=== The data ===

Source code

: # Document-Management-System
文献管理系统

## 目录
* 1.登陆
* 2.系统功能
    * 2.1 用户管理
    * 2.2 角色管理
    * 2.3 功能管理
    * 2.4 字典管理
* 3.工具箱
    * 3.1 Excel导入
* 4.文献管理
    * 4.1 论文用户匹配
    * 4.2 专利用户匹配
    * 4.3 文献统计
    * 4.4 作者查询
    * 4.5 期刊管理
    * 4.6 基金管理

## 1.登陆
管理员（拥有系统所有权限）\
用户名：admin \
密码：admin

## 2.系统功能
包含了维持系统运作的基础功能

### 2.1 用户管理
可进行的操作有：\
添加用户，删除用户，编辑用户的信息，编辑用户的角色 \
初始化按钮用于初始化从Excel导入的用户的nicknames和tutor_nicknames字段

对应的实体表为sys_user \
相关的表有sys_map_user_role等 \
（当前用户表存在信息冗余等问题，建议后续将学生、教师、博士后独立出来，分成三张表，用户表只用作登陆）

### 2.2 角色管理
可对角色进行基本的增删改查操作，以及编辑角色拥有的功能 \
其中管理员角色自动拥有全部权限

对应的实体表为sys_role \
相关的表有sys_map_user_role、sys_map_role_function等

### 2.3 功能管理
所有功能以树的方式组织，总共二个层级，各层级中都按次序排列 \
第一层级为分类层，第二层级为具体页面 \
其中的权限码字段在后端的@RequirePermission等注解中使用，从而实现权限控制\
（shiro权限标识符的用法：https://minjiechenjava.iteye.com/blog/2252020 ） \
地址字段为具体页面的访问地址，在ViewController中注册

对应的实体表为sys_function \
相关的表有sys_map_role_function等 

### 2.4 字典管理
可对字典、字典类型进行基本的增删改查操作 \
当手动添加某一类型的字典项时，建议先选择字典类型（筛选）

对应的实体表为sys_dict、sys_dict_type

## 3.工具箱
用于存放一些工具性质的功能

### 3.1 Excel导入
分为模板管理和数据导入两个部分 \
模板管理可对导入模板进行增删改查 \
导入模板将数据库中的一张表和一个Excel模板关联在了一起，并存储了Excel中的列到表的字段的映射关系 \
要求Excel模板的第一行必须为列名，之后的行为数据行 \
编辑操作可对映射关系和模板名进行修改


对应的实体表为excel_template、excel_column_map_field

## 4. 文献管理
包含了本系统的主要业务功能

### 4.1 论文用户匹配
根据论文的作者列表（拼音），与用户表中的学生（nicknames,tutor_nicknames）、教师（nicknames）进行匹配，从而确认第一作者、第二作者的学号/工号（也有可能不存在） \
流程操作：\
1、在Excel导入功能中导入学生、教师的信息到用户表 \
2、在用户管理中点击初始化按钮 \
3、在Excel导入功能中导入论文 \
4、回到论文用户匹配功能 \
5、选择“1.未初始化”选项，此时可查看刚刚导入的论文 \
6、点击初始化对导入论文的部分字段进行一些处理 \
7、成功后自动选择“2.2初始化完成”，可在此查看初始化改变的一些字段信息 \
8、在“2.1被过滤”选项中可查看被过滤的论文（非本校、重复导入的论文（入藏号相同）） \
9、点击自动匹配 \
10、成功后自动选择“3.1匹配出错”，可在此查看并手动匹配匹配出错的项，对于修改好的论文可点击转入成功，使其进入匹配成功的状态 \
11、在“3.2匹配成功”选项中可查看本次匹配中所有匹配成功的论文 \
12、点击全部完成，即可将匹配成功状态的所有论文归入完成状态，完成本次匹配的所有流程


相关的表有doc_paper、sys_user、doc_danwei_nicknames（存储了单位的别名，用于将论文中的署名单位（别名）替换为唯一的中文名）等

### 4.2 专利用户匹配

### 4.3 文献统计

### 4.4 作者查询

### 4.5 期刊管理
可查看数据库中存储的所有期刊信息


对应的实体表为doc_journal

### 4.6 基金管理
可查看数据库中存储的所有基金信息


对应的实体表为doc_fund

===

Instructions for the task :: Whatever appears in the data above should be set down again exactly.

Written answer ::
Source code

: # Document-Management-System
文献管理系统

## 目录
* 1.登陆
* 2.系统功能
    * 2.1 用户管理
    * 2.2 角色管理
    * 2.3 功能管理
    * 2.4 字典管理
* 3.工具箱
    * 3.1 Excel导入
* 4.文献管理
    * 4.1 论文用户匹配
    * 4.2 专利用户匹配
    * 4.3 文献统计
    * 4.4 作者查询
    * 4.5 期刊管理
    * 4.6 基金管理

## 1.登陆
管理员（拥有系统所有权限）\
用户名：admin \
密码：admin

## 2.系统功能
包含了维持系统运作的基础功能

### 2.1 用户管理
可进行的操作有：\
添加用户，删除用户，编辑用户的信息，编辑用户的角色 \
初始化按钮用于初始化从Excel导入的用户的nicknames和tutor_nicknames字段

对应的实体表为sys_user \
相关的表有sys_map_user_role等 \
（当前用户表存在信息冗余等问题，建议后续将学生、教师、博士后独立出来，分成三张表，用户表只用作登陆）

### 2.2 角色管理
可对角色进行基本的增删改查操作，以及编辑角色拥有的功能 \
其中管理员角色自动拥有全部权限

对应的实体表为sys_role \
相关的表有sys_map_user_role、sys_map_role_function等

### 2.3 功能管理
所有功能以树的方式组织，总共二个层级，各层级中都按次序排列 \
第一层级为分类层，第二层级为具体页面 \
其中的权限码字段在后端的@RequirePermission等注解中使用，从而实现权限控制\
（shiro权限标识符的用法：https://minjiechenjava.iteye.com/blog/2252020 ） \
地址字段为具体页面的访问地址，在ViewController中注册

对应的实体表为sys_function \
相关的表有sys_map_role_function等 

### 2.4 字典管理
可对字典、字典类型进行基本的增删改查操作 \
当手动添加某一类型的字典项时，建议先选择字典类型（筛选）

对应的实体表为sys_dict、sys_dict_type

## 3.工具箱
用于存放一些工具性质的功能

### 3.1 Excel导入
分为模板管理和数据导入两个部分 \
模板管理可对导入模板进行增删改查 \
导入模板将数据库中的一张表和一个Excel模板关联在了一起，并存储了Excel中的列到表的字段的映射关系 \
要求Excel模板的第一行必须为列名，之后的行为数据行 \
编辑操作可对映射关系和模板名进行修改


对应的实体表为excel_template、excel_column_map_field

## 4. 文献管理
包含了本系统的主要业务功能

### 4.1 论文用户匹配
根据论文的作者列表（拼音），与用户表中的学生（nicknames,tutor_nicknames）、教师（nicknames）进行匹配，从而确认第一作者、第二作者的学号/工号（也有可能不存在） \
流程操作：\
1、在Excel导入功能中导入学生、教师的信息到用户表 \
2、在用户管理中点击初始化按钮 \
3、在Excel导入功能中导入论文 \
4、回到论文用户匹配功能 \
5、选择“1.未初始化”选项，此时可查看刚刚导入的论文 \
6、点击初始化对导入论文的部分字段进行一些处理 \
7、成功后自动选择“2.2初始化完成”，可在此查看初始化改变的一些字段信息 \
8、在“2.1被过滤”选项中可查看被过滤的论文（非本校、重复导入的论文（入藏号相同）） \
9、点击自动匹配 \
10、成功后自动选择“3.1匹配出错”，可在此查看并手动匹配匹配出错的项，对于修改好的论文可点击转入成功，使其进入匹配成功的状态 \
11、在“3.2匹配成功”选项中可查看本次匹配中所有匹配成功的论文 \
12、点击全部完成，即可将匹配成功状态的所有论文归入完成状态，完成本次匹配的所有流程


相关的表有doc_paper、sys_user、doc_danwei_nicknames（存储了单位的别名，用于将论文中的署名单位（别名）替换为唯一的中文名）等

### 4.2 专利用户匹配

### 4.3 文献统计

### 4.4 作者查询

### 4.5 期刊管理
可查看数据库中存储的所有期刊信息


对应的实体表为doc_journal

### 4.6 基金管理
可查看数据库中存储的所有基金信息


对应的实体表为doc_fund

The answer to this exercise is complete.